#### The problem
Only the pictures should be dropped; copy the rest of the entries exactly.

[Saved data entries]
++++++

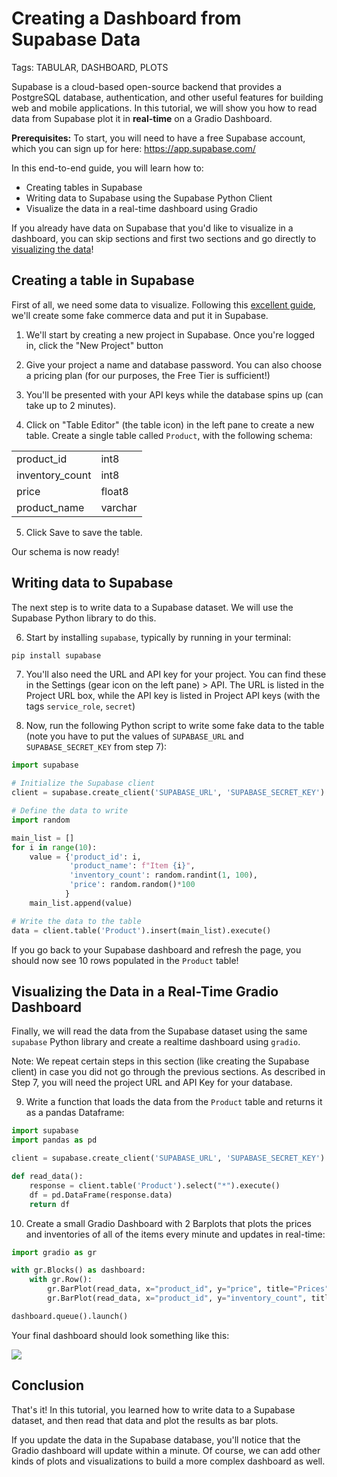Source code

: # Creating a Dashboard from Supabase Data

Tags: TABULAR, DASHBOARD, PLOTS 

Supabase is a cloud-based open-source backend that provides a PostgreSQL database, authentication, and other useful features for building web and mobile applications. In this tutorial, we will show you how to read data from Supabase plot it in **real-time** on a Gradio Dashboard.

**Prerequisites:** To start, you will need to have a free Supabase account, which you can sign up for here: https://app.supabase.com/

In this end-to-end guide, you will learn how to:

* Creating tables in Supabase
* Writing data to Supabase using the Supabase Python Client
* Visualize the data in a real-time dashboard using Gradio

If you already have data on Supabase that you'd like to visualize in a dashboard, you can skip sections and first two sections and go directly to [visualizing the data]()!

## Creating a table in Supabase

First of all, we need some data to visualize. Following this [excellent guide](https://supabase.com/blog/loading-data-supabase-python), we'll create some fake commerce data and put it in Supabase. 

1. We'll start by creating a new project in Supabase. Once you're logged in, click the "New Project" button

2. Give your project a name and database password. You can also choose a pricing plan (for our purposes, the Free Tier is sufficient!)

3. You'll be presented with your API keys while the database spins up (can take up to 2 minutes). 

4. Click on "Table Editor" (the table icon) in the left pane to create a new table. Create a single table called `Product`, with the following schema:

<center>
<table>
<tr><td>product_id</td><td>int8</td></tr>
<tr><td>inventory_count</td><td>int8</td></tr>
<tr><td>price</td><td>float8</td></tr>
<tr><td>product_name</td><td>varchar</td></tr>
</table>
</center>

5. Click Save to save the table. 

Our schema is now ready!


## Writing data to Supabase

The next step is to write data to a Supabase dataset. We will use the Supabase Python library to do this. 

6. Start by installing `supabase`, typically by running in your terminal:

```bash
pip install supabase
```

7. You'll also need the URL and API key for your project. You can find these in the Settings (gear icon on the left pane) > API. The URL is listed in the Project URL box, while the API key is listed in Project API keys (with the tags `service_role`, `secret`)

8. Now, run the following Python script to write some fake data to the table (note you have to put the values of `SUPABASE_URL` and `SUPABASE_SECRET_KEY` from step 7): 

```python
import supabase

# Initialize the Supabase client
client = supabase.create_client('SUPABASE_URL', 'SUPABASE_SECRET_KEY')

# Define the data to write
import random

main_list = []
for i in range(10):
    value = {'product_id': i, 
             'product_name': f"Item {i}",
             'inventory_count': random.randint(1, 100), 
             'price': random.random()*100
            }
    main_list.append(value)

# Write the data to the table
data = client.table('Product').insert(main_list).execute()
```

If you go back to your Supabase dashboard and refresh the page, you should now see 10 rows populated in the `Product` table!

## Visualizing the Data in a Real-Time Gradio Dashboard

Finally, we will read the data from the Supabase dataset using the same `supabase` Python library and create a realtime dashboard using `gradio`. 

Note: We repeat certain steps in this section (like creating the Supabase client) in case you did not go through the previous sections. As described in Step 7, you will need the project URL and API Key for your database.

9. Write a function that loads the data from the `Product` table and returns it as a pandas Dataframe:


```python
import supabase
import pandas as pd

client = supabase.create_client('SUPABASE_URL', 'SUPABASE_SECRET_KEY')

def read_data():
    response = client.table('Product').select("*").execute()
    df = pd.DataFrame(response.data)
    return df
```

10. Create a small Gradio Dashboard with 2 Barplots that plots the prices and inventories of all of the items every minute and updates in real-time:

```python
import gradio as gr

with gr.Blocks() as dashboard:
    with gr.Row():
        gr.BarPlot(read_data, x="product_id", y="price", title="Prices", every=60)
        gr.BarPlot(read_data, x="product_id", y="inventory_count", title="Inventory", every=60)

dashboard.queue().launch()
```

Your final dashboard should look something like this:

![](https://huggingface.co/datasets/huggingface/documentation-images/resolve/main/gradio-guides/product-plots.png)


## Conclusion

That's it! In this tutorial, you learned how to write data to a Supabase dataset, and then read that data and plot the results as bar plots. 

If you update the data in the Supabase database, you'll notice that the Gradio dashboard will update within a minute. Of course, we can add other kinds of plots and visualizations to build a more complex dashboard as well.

++++++

#### Result of the task
Source code

: # Creating a Dashboard from Supabase Data

Tags: TABULAR, DASHBOARD, PLOTS 

Supabase is a cloud-based open-source backend that provides a PostgreSQL database, authentication, and other useful features for building web and mobile applications. In this tutorial, we will show you how to read data from Supabase plot it in **real-time** on a Gradio Dashboard.

**Prerequisites:** To start, you will need to have a free Supabase account, which you can sign up for here: https://app.supabase.com/

In this end-to-end guide, you will learn how to:

* Creating tables in Supabase
* Writing data to Supabase using the Supabase Python Client
* Visualize the data in a real-time dashboard using Gradio

If you already have data on Supabase that you'd like to visualize in a dashboard, you can skip sections and first two sections and go directly to [visualizing the data]()!

## Creating a table in Supabase

First of all, we need some data to visualize. Following this [excellent guide](https://supabase.com/blog/loading-data-supabase-python), we'll create some fake commerce data and put it in Supabase. 

1. We'll start by creating a new project in Supabase. Once you're logged in, click the "New Project" button

2. Give your project a name and database password. You can also choose a pricing plan (for our purposes, the Free Tier is sufficient!)

3. You'll be presented with your API keys while the database spins up (can take up to 2 minutes). 

4. Click on "Table Editor" (the table icon) in the left pane to create a new table. Create a single table called `Product`, with the following schema:

<center>
<table>
<tr><td>product_id</td><td>int8</td></tr>
<tr><td>inventory_count</td><td>int8</td></tr>
<tr><td>price</td><td>float8</td></tr>
<tr><td>product_name</td><td>varchar</td></tr>
</table>
</center>

5. Click Save to save the table. 

Our schema is now ready!


## Writing data to Supabase

The next step is to write data to a Supabase dataset. We will use the Supabase Python library to do this. 

6. Start by installing `supabase`, typically by running in your terminal:

```bash
pip install supabase
```

7. You'll also need the URL and API key for your project. You can find these in the Settings (gear icon on the left pane) > API. The URL is listed in the Project URL box, while the API key is listed in Project API keys (with the tags `service_role`, `secret`)

8. Now, run the following Python script to write some fake data to the table (note you have to put the values of `SUPABASE_URL` and `SUPABASE_SECRET_KEY` from step 7): 

```python
import supabase

# Initialize the Supabase client
client = supabase.create_client('SUPABASE_URL', 'SUPABASE_SECRET_KEY')

# Define the data to write
import random

main_list = []
for i in range(10):
    value = {'product_id': i, 
             'product_name': f"Item {i}",
             'inventory_count': random.randint(1, 100), 
             'price': random.random()*100
            }
    main_list.append(value)

# Write the data to the table
data = client.table('Product').insert(main_list).execute()
```

If you go back to your Supabase dashboard and refresh the page, you should now see 10 rows populated in the `Product` table!

## Visualizing the Data in a Real-Time Gradio Dashboard

Finally, we will read the data from the Supabase dataset using the same `supabase` Python library and create a realtime dashboard using `gradio`. 

Note: We repeat certain steps in this section (like creating the Supabase client) in case you did not go through the previous sections. As described in Step 7, you will need the project URL and API Key for your database.

9. Write a function that loads the data from the `Product` table and returns it as a pandas Dataframe:


```python
import supabase
import pandas as pd

client = supabase.create_client('SUPABASE_URL', 'SUPABASE_SECRET_KEY')

def read_data():
    response = client.table('Product').select("*").execute()
    df = pd.DataFrame(response.data)
    return df
```

10. Create a small Gradio Dashboard with 2 Barplots that plots the prices and inventories of all of the items every minute and updates in real-time:

```python
import gradio as gr

with gr.Blocks() as dashboard:
    with gr.Row():
        gr.BarPlot(read_data, x="product_id", y="price", title="Prices", every=60)
        gr.BarPlot(read_data, x="product_id", y="inventory_count", title="Inventory", every=60)

dashboard.queue().launch()
```

Your final dashboard should look something like this:

![](https://huggingface.co/datasets/huggingface/documentation-images/resolve/main/gradio-guides/product-plots.png)


## Conclusion

That's it! In this tutorial, you learned how to write data to a Supabase dataset, and then read that data and plot the results as bar plots. 

If you update the data in the Supabase database, you'll notice that the Gradio dashboard will update within a minute. Of course, we can add other kinds of plots and visualizations to build a more complex dashboard as well.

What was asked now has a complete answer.